The invention consisted of a "sword", box, chain and handle: the box held a ratchet, by which the "sword" (a toothed rack) was pulled in one direction. The chain, attached to the sword, was fixed to the pit prop.

It was known locally in north Staffordshire as a "Walter". It became widely used in mining; as well as for removing props, it was used for pulling derailed wagons back onto tracks. In 1911 it was made mandatory to use them in coal mines in Britain.

Sylvester left his job at Chatterley Whitfield and manufactured the device; he had a workshop in Tunstall, Staffordshire. He designed and manufactured other inventions, mostly for use in mining, and he continued to patent his devices into the 1940s. Inventions included haulage clips, chain couplings, roof supports, brackets for pit props, and collapsible pit props.
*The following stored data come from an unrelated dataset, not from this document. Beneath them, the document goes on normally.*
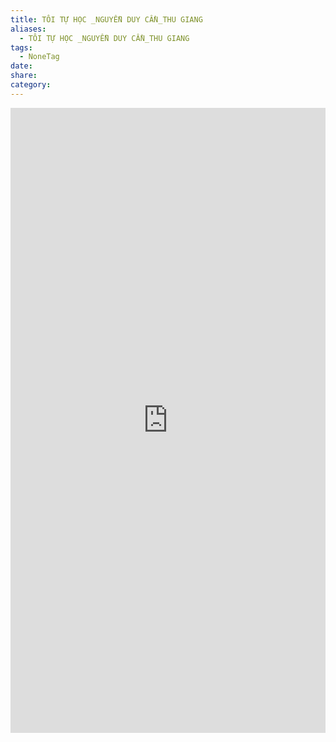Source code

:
 ```yaml
---
title: TÔI TỰ HỌC _NGUYỄN DUY CẦN_THU GIANG
aliases:
  - TÔI TỰ HỌC _NGUYỄN DUY CẦN_THU GIANG
tags:
  - NoneTag
date: 
share: 
category:
---
```


<iframe src="https://drive.google.com/file/d/1Quw1crnT5kqWpkBE9czCIenzdGmjGUdd/preview" width="100%" height="1000px" frameborder="0"></iframe>
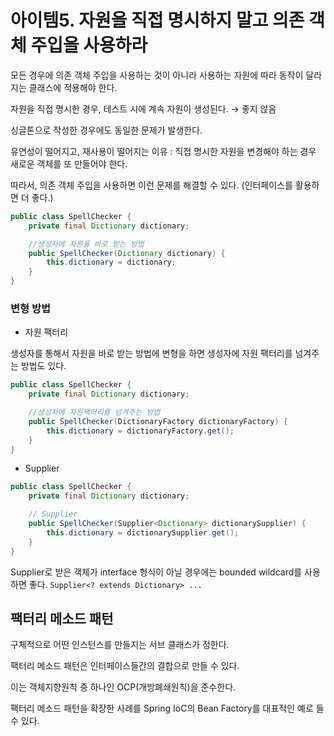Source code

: # 아이템5. 자원을 직접 명시하지 말고 의존 객체 주입을 사용하라

모든 경우에 의존 객체 주입을 사용하는 것이 아니라 사용하는 자원에 따라 동작이 달라지는 클래스에 적용해야 한다.

자원을 직접 명시한 경우, 테스트 시에 계속 자원이 생성된다. → 좋지 않음

싱글톤으로 작성한 경우에도 동일한 문제가 발생한다.

유연성이 떨어지고, 재사용이 떨어지는 이유 : 직접 명시한 자원을 변경해야 하는 경우 새로운 객체를 또 만들어야 한다.

따라서, 의존 객체 주입을 사용하면 이런 문제를 해결할 수 있다. (인터페이스를 활용하면 더 좋다.)

```java
public class SpellChecker {
    private final Dictionary dictionary;

    //생성자에 자원을 바로 받는 방법
    public SpellChecker(Dictionary dictionary) {
        this.dictionary = dictionary;
    }
}
```

### 변형 방법

- 자원 팩터리

생성자를 통해서 자원을 바로 받는 방법에 변형을 하면 생성자에 자원 팩터리를 넘겨주는 방법도 있다.

```java
public class SpellChecker {
	private final Dictionary dictionary;

	//생성자에 자원팩터리를 넘겨주는 방법
	public SpellChecker(DictionaryFactory dictionaryFactory) {
		this.dictionary = dictionaryFactory.get();
	}
}
```

- Supplier

```java
public class SpellChecker {
	private final Dictionary dictionary;

	// Supplier
	public SpellChecker(Supplier<Dictionary> dictionarySupplier) {
		this.dictionary = dictionarySupplier.get();
	}
}
```

Supplier로 받은 객체가 interface 형식이 아닐 경우에는 bounded wildcard를 사용하면 좋다. `Supplier<? extends Dictionary> ...`

## 팩터리 메소드 패턴

구체적으로 어떤 인스턴스를 만들지는 서브 클래스가 정한다.

팩터리 메소드 패턴은 인터페이스들간의 결합으로 만들 수 있다.

이는 객체지향원칙 중 하나인 OCP(개방폐쇄원칙)을 준수한다.

팩터리 메소드 패턴을 확장한 사례를 Spring IoC의 Bean Factory를 대표적인 예로 들 수 있다.
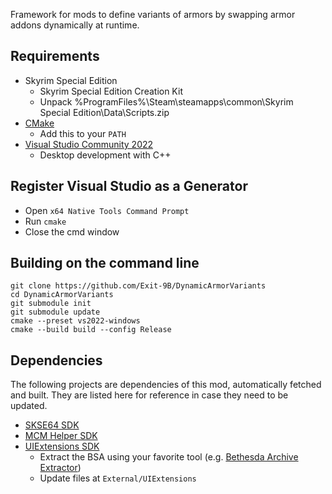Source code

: Framework for mods to define variants of armors by swapping armor addons
dynamically at runtime.

## Requirements
* Skyrim Special Edition
    * Skyrim Special Edition Creation Kit
    * Unpack %ProgramFiles%\Steam\steamapps\common\Skyrim Special Edition\Data\Scripts.zip
* [CMake](https://cmake.org/)
	* Add this to your `PATH`
* [Visual Studio Community 2022](https://visualstudio.microsoft.com/)
	* Desktop development with C++

## Register Visual Studio as a Generator
* Open `x64 Native Tools Command Prompt`
* Run `cmake`
* Close the cmd window

## Building on the command line
```
git clone https://github.com/Exit-9B/DynamicArmorVariants
cd DynamicArmorVariants
git submodule init
git submodule update
cmake --preset vs2022-windows
cmake --build build --config Release
```

## Dependencies
The following projects are dependencies of this mod, automatically
fetched and built. They are listed here for reference in case they
need to be updated.

* [SKSE64 SDK](https://skse.silverlock.org/)
* [MCM Helper SDK](https://github.com/Exit-9B/MCM-Helper/releases)
* [UIExtensions SDK](https://www.nexusmods.com/skyrimspecialedition/mods/17561)
	* Extract the BSA using your favorite tool (e.g.
	[Bethesda Archive Extractor](https://www.nexusmods.com/skyrimspecialedition/mods/974))
	* Update files at `External/UIExtensions`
Sylvester died in 1944, and was buried in Tunstall cemetery. He was survived by his wife Agnes née Worthington, whom he married in 1900, and by their son and three daughters.

The Sylvester device was eventually banned by the Coal Board in 1978, as modern techniques made it unnecessary, and it could be dangerous if used improperly.

==Plaque==
In 2010, 100 years after the Federation of Stoke-on-Trent, a plaque was unveiled at the Norton Gateway Memorial at Norton le Moors, in recognition of Walter Sylvester.